After a report in Monday's The Southland Times, police yesterday said they were investigating two more cases of rustling during the past week.
In one of the new cases, Mokotua farmer Ron Munro said piles of intestines at a paddock entrance were all that were left of two of his sheep after they were slaughtered and stolen.
A further 200 of their romney sheep were also let out of the holding paddock.
Pointing out tyre marks left in the gravel, Mr Munro yesterday said it appeared a vehicle had backed up to the paddock, driven the sheep through the gate, then thieves captured and slaughtered two.
"It may have been easier for the thieves because some of the sheep were hand-reared pets, and come to the fence when someone approaches," Mr Munro said.
He did not understand why the thieves blatantly left the "guts" of the dead sheep in the open.
The thieves may have been spooked by an approaching car, he said.
Heavy rain and wind may have masked any noise, he said.
"It's hard to hear the dogs barking in the stormy conditions."
Mr Munro said he would be forced to padlock gates to deter criminals.
Police also confirmed a third incident of sheep rustling took place in Tramway Rd between January 6 and 9 when five ewes and a lamb were stolen and a further 244 sheep let out of a paddock.
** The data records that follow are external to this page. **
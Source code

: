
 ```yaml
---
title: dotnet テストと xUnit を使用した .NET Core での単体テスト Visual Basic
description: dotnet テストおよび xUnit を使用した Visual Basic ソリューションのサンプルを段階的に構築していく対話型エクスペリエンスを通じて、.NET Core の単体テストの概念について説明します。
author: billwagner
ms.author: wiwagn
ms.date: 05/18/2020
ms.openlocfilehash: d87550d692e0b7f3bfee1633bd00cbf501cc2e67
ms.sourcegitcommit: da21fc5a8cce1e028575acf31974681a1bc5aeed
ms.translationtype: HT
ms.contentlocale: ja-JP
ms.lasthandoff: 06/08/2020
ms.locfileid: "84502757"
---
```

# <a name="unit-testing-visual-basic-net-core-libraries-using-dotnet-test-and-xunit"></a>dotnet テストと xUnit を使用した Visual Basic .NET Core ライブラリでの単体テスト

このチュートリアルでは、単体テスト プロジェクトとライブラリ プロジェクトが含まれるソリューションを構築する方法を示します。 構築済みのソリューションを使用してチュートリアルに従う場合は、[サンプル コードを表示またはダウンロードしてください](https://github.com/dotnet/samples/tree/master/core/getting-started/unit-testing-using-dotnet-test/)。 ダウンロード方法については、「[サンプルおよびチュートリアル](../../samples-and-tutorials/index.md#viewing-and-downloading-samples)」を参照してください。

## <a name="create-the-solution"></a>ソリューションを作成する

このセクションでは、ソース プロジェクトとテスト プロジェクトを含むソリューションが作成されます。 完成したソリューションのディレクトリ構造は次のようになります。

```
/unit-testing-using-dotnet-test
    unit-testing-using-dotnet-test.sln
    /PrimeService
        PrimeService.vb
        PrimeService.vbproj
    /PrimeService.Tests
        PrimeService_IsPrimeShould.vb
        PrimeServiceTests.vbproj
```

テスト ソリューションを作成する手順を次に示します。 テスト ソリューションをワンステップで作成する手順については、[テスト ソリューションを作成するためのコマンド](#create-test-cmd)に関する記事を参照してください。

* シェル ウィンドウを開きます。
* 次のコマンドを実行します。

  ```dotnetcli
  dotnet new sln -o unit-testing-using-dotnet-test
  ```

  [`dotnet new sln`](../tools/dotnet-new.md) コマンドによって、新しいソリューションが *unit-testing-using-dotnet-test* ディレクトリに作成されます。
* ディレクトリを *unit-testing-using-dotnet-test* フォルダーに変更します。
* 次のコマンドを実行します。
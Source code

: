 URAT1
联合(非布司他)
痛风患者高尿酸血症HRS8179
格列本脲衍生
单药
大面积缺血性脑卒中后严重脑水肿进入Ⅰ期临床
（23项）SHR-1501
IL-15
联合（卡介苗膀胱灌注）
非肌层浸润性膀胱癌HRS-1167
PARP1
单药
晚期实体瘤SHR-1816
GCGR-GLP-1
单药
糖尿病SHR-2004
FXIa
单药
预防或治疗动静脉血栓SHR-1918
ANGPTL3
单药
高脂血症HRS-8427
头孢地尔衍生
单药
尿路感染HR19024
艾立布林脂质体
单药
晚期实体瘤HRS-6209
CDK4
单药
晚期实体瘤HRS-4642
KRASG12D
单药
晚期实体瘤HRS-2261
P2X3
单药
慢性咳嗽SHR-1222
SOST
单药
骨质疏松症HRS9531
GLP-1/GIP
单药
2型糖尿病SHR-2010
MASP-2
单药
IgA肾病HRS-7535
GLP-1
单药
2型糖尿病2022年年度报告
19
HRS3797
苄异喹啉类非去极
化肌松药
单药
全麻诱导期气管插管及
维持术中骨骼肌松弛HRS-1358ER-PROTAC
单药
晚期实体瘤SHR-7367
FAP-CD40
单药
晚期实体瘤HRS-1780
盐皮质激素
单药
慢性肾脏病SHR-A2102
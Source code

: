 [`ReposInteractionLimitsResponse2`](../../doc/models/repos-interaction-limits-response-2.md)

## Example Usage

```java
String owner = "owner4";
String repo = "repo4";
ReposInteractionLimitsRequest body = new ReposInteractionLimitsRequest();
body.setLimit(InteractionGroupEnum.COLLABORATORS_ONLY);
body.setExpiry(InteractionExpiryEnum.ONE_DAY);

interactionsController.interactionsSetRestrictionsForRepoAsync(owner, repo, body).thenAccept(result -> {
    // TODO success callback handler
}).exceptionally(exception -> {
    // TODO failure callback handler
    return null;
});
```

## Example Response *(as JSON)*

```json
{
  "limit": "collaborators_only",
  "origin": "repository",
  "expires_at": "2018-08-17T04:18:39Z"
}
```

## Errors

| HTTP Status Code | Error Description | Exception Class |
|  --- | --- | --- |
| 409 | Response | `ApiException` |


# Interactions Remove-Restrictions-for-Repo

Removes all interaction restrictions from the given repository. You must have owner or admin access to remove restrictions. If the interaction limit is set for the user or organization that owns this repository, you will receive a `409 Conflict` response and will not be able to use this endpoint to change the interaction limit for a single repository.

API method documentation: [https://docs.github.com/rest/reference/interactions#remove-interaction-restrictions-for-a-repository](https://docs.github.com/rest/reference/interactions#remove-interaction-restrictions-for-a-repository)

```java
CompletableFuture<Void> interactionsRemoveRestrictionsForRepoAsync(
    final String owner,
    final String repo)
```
Senior Constable Dave Raynes, of Invercargill, said it appeared someone was going around the edge of the city and stealing sheep.
Farmers and residents needed to be vigilant and report any suspicious activity, he said.
Southland Federated Farmers meat and fibre spokesman and sheep farmer Andrew Morrison said he had started padlocking gates on his own property.
Tough economic times were a possible factor contributing to sheep rustling, he said.
Farmers also needed to be sure their workers were trustworthy, he said.
"My advice to farmers is to lock their gates, set up neighbourhood support networks, count stock regularly and be aware of who is coming on to their property," he said.
Ministry for Primary Industries production and processing manager Sharon Wagener said anyone slaughtering and butchering sheep for their own consumption ate the meat at their own risk.
Only healthy animals should be eaten and the relevant withholding periods for any veterinary medicines needed to have elapsed before slaughtering the animal, she said.
Stolen and slaughtered animals could also suffer unnecessarily, said Ms Wagener.